▶
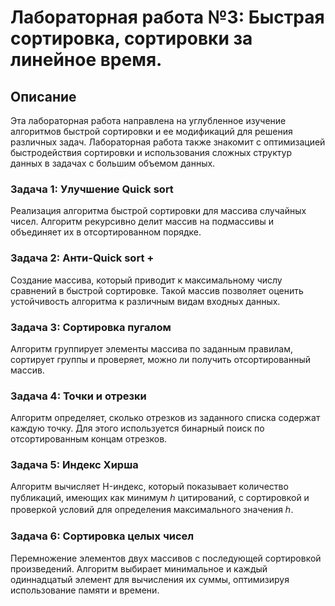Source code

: # Лабораторная работа №3: Быстрая сортировка, сортировки за линейное время.

## Описание
Эта лабораторная работа направлена на углубленное изучение алгоритмов быстрой сортировки и ее модификаций для решения различных задач. Лабораторная работа также знакомит с оптимизацией быстродействия сортировки и использования сложных структур данных в задачах с большим объемом данных.

### Задача 1: Улучшение Quick sort
Реализация алгоритма быстрой сортировки для массива случайных чисел. Алгоритм рекурсивно делит массив на подмассивы и объединяет их в отсортированном порядке.

### Задача 2: Анти-Quick sort +
Создание массива, который приводит к максимальному числу сравнений в быстрой сортировке. Такой массив позволяет оценить устойчивость алгоритма к различным видам входных данных.

### Задача 3: Сортировка пугалом
Алгоритм группирует элементы массива по заданным правилам, сортирует группы и проверяет, можно ли получить отсортированный массив.
                               
### Задача 4: Точки и отрезки
Алгоритм определяет, сколько отрезков из заданного списка содержат каждую точку. Для этого используется бинарный поиск по отсортированным концам отрезков.

### Задача 5: Индекс Хирша
Алгоритм вычисляет H-индекс, который показывает количество публикаций, имеющих как минимум ℎ цитирований, с сортировкой и проверкой условий для определения максимального значения ℎ.

### Задача 6: Сортировка целых чисел
Перемножение элементов двух массивов с последующей сортировкой произведений. Алгоритм выбирает минимальное и каждый одиннадцатый элемент для вычисления их суммы, оптимизируя использование памяти и времени.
◀
**TASK TO COMPLETE:** This calls for each record above to be set down exactly, with the images skipped.

**EXERCISE OUTPUT:**
Source code

: # Лабораторная работа №3: Быстрая сортировка, сортировки за линейное время.

## Описание
Эта лабораторная работа направлена на углубленное изучение алгоритмов быстрой сортировки и ее модификаций для решения различных задач. Лабораторная работа также знакомит с оптимизацией быстродействия сортировки и использования сложных структур данных в задачах с большим объемом данных.

### Задача 1: Улучшение Quick sort
Реализация алгоритма быстрой сортировки для массива случайных чисел. Алгоритм рекурсивно делит массив на подмассивы и объединяет их в отсортированном порядке.

### Задача 2: Анти-Quick sort +
Создание массива, который приводит к максимальному числу сравнений в быстрой сортировке. Такой массив позволяет оценить устойчивость алгоритма к различным видам входных данных.

### Задача 3: Сортировка пугалом
Алгоритм группирует элементы массива по заданным правилам, сортирует группы и проверяет, можно ли получить отсортированный массив.
                               
### Задача 4: Точки и отрезки
Алгоритм определяет, сколько отрезков из заданного списка содержат каждую точку. Для этого используется бинарный поиск по отсортированным концам отрезков.

### Задача 5: Индекс Хирша
Алгоритм вычисляет H-индекс, который показывает количество публикаций, имеющих как минимум ℎ цитирований, с сортировкой и проверкой условий для определения максимального значения ℎ.

### Задача 6: Сортировка целых чисел
Перемножение элементов двух массивов с последующей сортировкой произведений. Алгоритм выбирает минимальное и каждый одиннадцатый элемент для вычисления их суммы, оптимизируя использование памяти и времени.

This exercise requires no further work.